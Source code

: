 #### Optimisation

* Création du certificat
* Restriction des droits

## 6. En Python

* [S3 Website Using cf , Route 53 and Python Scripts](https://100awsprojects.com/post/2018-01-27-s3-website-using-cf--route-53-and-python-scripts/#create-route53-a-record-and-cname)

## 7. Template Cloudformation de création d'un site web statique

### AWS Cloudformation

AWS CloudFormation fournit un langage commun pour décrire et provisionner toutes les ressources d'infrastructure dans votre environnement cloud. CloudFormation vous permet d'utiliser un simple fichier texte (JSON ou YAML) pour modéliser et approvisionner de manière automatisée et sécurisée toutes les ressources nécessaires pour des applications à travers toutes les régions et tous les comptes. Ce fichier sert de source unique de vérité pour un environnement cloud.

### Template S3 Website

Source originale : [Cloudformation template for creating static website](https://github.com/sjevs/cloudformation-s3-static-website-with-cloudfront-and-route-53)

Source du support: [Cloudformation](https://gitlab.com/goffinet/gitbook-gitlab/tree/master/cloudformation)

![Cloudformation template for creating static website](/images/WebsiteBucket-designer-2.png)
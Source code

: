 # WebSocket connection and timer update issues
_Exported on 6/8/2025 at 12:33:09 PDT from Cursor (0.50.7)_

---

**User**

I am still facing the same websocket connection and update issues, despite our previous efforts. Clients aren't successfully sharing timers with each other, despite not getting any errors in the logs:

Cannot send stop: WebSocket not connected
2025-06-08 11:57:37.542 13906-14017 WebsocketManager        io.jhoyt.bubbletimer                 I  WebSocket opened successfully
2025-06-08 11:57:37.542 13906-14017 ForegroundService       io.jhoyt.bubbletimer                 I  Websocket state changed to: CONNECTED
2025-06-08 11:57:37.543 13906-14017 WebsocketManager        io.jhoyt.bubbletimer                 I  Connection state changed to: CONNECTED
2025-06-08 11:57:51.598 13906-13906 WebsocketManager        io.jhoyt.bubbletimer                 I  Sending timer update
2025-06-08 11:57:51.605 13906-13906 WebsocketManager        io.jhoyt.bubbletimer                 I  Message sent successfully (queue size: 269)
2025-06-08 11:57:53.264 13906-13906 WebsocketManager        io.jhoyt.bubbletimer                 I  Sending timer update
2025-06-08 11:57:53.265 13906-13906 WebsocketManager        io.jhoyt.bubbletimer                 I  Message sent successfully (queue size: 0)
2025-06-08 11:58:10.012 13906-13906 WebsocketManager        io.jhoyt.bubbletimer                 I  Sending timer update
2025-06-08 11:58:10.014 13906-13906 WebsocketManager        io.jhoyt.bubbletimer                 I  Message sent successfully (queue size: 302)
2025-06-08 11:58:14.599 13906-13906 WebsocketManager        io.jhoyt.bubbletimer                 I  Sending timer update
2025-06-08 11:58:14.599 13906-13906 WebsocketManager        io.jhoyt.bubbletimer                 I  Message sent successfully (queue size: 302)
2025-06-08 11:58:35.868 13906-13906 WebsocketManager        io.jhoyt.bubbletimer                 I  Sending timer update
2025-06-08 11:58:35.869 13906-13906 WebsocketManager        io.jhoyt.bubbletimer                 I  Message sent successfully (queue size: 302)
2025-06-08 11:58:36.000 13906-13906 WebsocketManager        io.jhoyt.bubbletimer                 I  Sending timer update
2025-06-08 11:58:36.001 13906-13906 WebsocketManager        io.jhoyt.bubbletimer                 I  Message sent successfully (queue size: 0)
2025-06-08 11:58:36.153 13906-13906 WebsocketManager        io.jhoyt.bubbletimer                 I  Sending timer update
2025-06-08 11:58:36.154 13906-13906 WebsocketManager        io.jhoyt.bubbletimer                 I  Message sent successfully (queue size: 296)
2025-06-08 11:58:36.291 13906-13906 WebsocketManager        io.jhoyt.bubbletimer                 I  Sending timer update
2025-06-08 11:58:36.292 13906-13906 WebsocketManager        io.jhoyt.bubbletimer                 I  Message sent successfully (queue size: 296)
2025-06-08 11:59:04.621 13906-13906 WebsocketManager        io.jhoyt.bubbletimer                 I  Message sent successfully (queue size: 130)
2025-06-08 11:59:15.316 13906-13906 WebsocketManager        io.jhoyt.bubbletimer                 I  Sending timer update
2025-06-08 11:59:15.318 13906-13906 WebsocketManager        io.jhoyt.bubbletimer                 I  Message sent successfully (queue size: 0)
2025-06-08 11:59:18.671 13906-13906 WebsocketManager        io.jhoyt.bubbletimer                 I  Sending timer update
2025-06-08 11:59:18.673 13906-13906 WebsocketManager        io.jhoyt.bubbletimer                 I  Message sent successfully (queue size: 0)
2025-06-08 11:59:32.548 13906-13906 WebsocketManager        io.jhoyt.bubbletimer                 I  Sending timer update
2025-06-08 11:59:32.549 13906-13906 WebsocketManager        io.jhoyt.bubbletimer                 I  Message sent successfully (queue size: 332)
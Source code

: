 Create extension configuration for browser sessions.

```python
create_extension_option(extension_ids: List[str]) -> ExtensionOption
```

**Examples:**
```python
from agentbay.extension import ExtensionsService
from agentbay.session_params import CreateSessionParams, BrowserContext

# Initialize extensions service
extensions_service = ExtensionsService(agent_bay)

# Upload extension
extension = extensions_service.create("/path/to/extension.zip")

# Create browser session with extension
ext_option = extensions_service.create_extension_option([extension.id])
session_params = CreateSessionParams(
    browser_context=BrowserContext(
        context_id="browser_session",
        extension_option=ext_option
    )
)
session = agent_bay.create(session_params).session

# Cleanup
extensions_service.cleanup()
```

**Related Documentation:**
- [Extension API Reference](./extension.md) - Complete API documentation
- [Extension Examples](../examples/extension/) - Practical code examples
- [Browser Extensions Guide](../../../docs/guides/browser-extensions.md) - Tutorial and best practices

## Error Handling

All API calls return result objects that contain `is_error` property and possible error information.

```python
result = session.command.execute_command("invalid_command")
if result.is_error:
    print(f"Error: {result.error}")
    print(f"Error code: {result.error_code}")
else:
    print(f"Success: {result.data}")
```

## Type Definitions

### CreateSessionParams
*****
Nothing but the lines from the start of the data through the line holding "### AWS Cloudformation" should be restated, and each one exactly.

Source code

: #### Optimisation

* Création du certificat
* Restriction des droits

## 6. En Python

* [S3 Website Using cf , Route 53 and Python Scripts](https://100awsprojects.com/post/2018-01-27-s3-website-using-cf--route-53-and-python-scripts/#create-route53-a-record-and-cname)

## 7. Template Cloudformation de création d'un site web statique

### AWS Cloudformation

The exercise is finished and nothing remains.